= Beginning of Section =
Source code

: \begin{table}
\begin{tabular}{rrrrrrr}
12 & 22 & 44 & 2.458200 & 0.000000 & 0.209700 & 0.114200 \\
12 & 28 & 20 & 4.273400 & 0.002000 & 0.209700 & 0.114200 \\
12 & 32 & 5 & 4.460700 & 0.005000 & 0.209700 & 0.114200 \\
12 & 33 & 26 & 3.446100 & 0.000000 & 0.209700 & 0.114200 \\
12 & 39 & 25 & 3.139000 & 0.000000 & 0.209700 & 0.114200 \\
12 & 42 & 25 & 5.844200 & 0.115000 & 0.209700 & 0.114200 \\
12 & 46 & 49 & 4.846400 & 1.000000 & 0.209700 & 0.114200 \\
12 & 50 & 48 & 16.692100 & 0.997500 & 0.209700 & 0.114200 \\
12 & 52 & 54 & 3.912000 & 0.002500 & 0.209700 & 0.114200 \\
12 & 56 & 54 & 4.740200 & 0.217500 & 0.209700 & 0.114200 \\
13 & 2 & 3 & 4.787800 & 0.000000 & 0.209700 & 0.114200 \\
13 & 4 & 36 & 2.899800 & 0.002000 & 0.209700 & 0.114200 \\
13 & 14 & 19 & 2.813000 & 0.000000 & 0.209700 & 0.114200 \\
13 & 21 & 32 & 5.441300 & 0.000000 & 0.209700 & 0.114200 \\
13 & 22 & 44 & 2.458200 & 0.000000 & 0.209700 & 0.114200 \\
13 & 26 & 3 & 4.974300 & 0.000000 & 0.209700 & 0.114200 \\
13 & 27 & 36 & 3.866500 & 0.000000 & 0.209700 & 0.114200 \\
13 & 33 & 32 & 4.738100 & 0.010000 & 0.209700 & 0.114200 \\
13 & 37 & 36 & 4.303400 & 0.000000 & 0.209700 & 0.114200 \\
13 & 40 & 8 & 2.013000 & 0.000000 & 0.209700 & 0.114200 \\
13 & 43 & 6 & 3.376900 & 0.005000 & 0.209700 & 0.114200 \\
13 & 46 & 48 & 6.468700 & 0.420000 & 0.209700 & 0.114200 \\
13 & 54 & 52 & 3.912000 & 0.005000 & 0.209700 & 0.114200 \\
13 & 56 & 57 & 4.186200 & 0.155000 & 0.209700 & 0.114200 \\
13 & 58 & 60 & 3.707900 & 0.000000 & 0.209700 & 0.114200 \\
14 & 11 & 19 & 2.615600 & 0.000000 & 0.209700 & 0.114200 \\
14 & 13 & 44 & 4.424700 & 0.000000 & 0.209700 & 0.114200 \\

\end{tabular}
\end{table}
= End of Section =
= Beginning of Section =
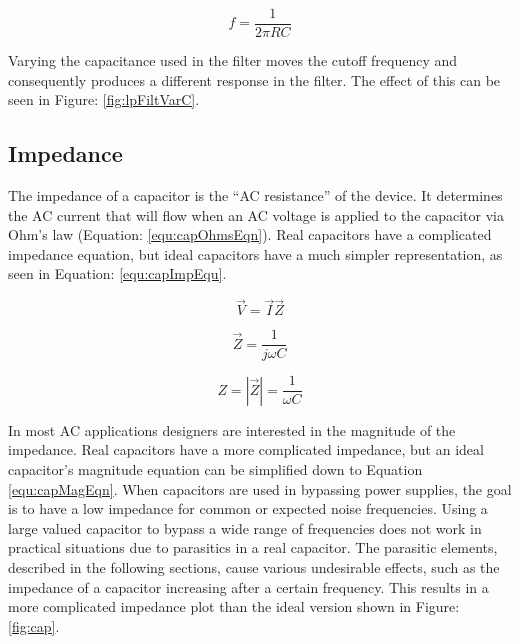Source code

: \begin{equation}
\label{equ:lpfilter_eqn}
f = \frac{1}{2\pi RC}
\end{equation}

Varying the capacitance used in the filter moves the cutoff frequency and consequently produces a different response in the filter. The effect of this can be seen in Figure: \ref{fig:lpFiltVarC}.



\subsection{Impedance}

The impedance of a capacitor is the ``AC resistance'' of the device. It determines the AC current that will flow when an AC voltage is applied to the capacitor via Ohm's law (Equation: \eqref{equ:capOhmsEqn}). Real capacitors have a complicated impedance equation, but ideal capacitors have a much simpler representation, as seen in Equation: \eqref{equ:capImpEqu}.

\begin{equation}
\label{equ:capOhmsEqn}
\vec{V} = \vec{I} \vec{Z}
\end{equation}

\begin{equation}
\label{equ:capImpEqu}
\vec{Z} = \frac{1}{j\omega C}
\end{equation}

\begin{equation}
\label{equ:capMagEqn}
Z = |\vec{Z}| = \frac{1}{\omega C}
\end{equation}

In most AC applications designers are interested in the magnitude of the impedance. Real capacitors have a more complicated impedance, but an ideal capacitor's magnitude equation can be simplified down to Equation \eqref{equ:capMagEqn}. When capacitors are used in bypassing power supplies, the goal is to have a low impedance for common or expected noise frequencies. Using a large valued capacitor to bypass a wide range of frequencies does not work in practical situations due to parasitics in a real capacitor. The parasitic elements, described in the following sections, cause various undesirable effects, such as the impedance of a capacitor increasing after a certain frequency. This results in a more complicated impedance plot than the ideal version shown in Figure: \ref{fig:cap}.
= End of Section =
WHAT YOU NEED TO DO:
Retype the records above, but only those lines that fall between the line containing "13 & 21 & 32" and the line containing "13 & 56 & 57", with both of those lines included, exactly as written.

THE COMPLETED TASK:
13 & 21 & 32 & 5.441300 & 0.000000 & 0.209700 & 0.114200 \\
13 & 22 & 44 & 2.458200 & 0.000000 & 0.209700 & 0.114200 \\
13 & 26 & 3 & 4.974300 & 0.000000 & 0.209700 & 0.114200 \\
13 & 27 & 36 & 3.866500 & 0.000000 & 0.209700 & 0.114200 \\
13 & 33 & 32 & 4.738100 & 0.010000 & 0.209700 & 0.114200 \\
13 & 37 & 36 & 4.303400 & 0.000000 & 0.209700 & 0.114200 \\
13 & 40 & 8 & 2.013000 & 0.000000 & 0.209700 & 0.114200 \\
13 & 43 & 6 & 3.376900 & 0.005000 & 0.209700 & 0.114200 \\
13 & 46 & 48 & 6.468700 & 0.420000 & 0.209700 & 0.114200 \\
13 & 54 & 52 & 3.912000 & 0.005000 & 0.209700 & 0.114200 \\
13 & 56 & 57 & 4.186200 & 0.155000 & 0.209700 & 0.114200 \\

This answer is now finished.